November 4, 2025
“Since we are surrounded by so great a cloud of witnesses, let us run with perseverance the race that is set before us.” Hebrews 12:1
If you were to come to my apartment at this time of year you would find, just inside the entry way the little altar I make each year for El Dia de los Muertos – the day of the dead. It is decorated with vases of flowers, brightly colored paper ones and, when I can find them, fresh, pungent marigolds, bathed in the soft light of flickering candles, with incense wafting toward heaven. On this altar is an odd assortment of things – a set of paints, a Bible, a bowl of popcorn, a replica of the blue water barrels Matthew Moore, our youth director, would lug out into the desert so that fewer would die on their harrowing trek, a letter penned to her congressman in my mother’s flawless Palmer-style cursive. And there are pictures. More every year. Some silly, some somber, little snapshots of people I have loved and now are dead. The altar commemorates these dead and makes an ofrenda – an offering – of the things they loved in life, enticing them, so the tradition goes, to return for an annual visit. And while they don’t actually eat the food left for them, supposedly they suck all the flavor out of it. I don’t know if that is true but I can tell you that the popcorn I leave out each year for my popcorn-lovin’ father, is pretty flat and tasteless by the next day.

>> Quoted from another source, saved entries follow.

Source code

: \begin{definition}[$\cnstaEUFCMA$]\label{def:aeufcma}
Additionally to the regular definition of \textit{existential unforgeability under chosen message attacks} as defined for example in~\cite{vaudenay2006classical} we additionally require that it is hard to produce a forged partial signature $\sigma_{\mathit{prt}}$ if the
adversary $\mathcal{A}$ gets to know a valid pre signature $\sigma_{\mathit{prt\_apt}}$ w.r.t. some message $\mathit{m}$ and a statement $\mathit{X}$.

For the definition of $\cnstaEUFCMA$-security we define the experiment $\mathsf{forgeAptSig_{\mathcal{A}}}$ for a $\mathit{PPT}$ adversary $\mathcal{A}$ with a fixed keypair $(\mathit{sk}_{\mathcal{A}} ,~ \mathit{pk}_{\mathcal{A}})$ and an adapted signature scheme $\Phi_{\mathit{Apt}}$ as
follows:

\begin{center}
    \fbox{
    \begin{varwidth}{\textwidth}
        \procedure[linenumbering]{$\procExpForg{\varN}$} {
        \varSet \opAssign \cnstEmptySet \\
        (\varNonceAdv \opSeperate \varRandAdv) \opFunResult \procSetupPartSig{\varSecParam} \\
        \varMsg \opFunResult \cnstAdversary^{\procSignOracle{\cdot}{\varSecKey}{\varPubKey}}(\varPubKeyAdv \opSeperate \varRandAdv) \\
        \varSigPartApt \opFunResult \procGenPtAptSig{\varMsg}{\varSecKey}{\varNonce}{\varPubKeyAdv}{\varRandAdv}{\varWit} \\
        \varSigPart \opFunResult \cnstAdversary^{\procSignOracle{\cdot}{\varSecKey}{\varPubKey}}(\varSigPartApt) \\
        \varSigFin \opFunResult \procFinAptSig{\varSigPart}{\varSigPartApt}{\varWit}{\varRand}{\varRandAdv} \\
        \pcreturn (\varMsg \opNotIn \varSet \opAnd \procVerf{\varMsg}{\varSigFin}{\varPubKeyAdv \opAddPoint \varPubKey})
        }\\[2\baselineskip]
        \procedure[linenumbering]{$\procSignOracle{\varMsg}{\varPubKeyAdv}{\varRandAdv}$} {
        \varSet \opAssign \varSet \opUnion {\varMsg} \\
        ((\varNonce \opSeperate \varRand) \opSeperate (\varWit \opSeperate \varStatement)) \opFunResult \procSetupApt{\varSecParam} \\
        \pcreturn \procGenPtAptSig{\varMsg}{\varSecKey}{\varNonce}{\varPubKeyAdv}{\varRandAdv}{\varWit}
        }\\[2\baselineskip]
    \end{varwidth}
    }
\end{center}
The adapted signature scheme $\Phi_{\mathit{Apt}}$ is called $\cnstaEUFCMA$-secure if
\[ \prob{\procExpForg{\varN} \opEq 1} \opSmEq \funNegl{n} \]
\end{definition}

I adopted this tradition while living in Mexico back in the late 80’s. El Dia de los Muertos, widely observed in Mexico, dates back to the ancient, pre-columbian tradition of the Aztecs but it resonates clearly with what the Christian writer to the Hebrews referred to as “so great a cloud of witnesses” and what later Christian liturgy would call ‘the communion of the saints.” It is the belief that there is an indelible spiritual bond that links the living and the dead, that the generations that have come before and those alive now share a union – held together in the timeless and eternal embrace of God. Indeed, every time we gather at the communion table we make the bold assertion this feast transcends both place and time, that we are joined at that table in mystical communion with all the saints in heaven uniting our voices in praise, thanksgiving, and hope around the throne of grace.
In honor of that great cloud of witnesses I have kept the tradition of creating an altar each year – at first because I wanted my children to know those saints even the ones who had died before they were born. And I observe it still to keep up a lively acquaintance with the merry company of heaven.
Every year for All Saints Day, Joe Genau, pastor at Edgewood, preaches a sermon on that merry company, telling the stories of Edgewood folk who have died that year. Hilarious, poignant, tender and raw, eliciting both laughter and tears. And eliciting something else – the unshakeable sense that, in Christ, the veil between this world and the next is thin, or as Anglican preacher, Phillips Brooks put it, “The barrier between this world and the next is more of a curtain than a wall and from time to time we hear the rustles of life on the other side.”
Who are your saints – those people whose life and witness made an indelible mark on your own life? When I think of mine, I am indeed inspired to run with perseverance the race God has set before me. With their example, and in their company, how could I do otherwise?